Select every line below containing the word "started".
────────────────────
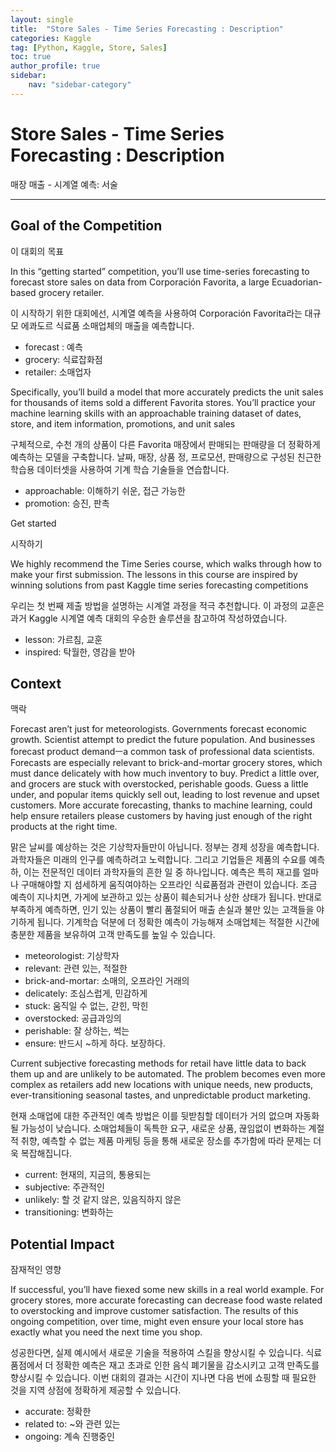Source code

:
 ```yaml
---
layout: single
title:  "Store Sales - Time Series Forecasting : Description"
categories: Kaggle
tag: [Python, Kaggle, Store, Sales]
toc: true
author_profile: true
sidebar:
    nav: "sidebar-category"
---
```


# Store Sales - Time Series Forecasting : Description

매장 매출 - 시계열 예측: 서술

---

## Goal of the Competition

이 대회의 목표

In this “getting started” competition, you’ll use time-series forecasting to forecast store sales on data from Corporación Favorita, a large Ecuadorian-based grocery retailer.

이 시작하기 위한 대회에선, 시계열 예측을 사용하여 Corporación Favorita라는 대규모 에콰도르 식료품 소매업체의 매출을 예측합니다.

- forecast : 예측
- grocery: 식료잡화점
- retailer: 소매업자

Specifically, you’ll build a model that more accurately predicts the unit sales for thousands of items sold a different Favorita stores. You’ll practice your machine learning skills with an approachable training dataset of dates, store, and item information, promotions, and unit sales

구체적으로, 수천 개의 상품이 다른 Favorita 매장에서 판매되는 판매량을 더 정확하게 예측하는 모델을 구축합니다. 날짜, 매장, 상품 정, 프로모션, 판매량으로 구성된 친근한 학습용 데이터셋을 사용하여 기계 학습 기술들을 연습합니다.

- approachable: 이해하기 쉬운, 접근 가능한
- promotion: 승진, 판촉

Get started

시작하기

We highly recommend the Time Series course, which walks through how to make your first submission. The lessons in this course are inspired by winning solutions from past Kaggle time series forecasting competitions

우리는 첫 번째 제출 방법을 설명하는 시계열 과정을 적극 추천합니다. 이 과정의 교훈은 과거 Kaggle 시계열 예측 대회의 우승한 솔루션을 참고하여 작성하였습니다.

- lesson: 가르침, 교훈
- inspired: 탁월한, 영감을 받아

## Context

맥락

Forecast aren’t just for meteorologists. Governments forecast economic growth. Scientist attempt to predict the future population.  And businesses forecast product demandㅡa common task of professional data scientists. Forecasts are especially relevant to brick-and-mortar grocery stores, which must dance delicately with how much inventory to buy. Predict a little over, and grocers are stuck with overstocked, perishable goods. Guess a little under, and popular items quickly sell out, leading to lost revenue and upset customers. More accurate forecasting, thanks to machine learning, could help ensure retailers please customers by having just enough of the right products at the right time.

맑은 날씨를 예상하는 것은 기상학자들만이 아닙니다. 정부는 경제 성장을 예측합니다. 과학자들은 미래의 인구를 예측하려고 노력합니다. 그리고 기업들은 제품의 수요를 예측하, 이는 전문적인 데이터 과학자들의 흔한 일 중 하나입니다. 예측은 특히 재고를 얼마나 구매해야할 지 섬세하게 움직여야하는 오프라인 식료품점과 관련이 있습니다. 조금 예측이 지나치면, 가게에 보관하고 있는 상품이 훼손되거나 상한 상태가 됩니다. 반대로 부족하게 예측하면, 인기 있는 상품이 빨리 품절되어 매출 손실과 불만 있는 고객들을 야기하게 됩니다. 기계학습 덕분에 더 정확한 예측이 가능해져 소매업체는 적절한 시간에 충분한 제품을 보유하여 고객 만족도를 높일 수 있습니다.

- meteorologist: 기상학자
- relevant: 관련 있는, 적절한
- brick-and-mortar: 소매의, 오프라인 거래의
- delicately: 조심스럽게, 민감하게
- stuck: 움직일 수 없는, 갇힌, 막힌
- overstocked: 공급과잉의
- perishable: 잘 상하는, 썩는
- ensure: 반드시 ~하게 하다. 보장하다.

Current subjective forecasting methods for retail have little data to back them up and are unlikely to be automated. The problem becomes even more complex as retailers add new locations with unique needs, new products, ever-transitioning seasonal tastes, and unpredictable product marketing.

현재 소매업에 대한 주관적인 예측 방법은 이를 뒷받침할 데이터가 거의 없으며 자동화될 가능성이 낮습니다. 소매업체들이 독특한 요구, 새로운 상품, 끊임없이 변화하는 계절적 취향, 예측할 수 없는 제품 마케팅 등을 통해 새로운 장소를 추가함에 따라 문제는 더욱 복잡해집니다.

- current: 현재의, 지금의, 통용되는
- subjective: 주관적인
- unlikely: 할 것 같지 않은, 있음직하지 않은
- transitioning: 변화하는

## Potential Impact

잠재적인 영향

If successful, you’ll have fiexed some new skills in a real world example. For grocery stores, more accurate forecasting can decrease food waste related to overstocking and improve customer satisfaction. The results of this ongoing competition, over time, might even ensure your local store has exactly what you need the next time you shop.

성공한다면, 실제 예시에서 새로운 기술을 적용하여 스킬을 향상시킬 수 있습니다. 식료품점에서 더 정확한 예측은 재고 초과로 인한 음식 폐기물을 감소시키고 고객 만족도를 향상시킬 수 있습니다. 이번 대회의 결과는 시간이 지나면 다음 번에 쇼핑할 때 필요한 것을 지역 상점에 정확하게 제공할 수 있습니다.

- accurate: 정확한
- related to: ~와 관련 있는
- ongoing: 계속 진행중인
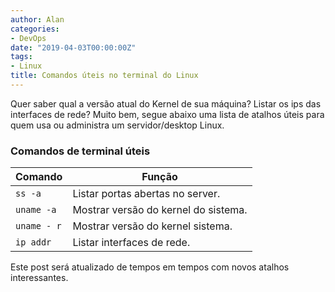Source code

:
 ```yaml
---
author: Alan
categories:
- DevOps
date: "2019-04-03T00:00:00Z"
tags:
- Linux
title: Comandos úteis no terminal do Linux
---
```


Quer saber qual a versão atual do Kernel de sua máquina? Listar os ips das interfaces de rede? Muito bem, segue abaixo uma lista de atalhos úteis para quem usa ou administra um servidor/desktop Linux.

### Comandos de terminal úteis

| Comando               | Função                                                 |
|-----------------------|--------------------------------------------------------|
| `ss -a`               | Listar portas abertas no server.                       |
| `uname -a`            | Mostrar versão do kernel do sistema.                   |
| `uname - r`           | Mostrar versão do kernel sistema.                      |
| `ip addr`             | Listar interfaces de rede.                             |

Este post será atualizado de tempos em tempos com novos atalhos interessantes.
────────────────────
[EXERCISE SOLUTION]
In this “getting started” competition, you’ll use time-series forecasting to forecast store sales on data from Corporación Favorita, a large Ecuadorian-based grocery retailer.
Get started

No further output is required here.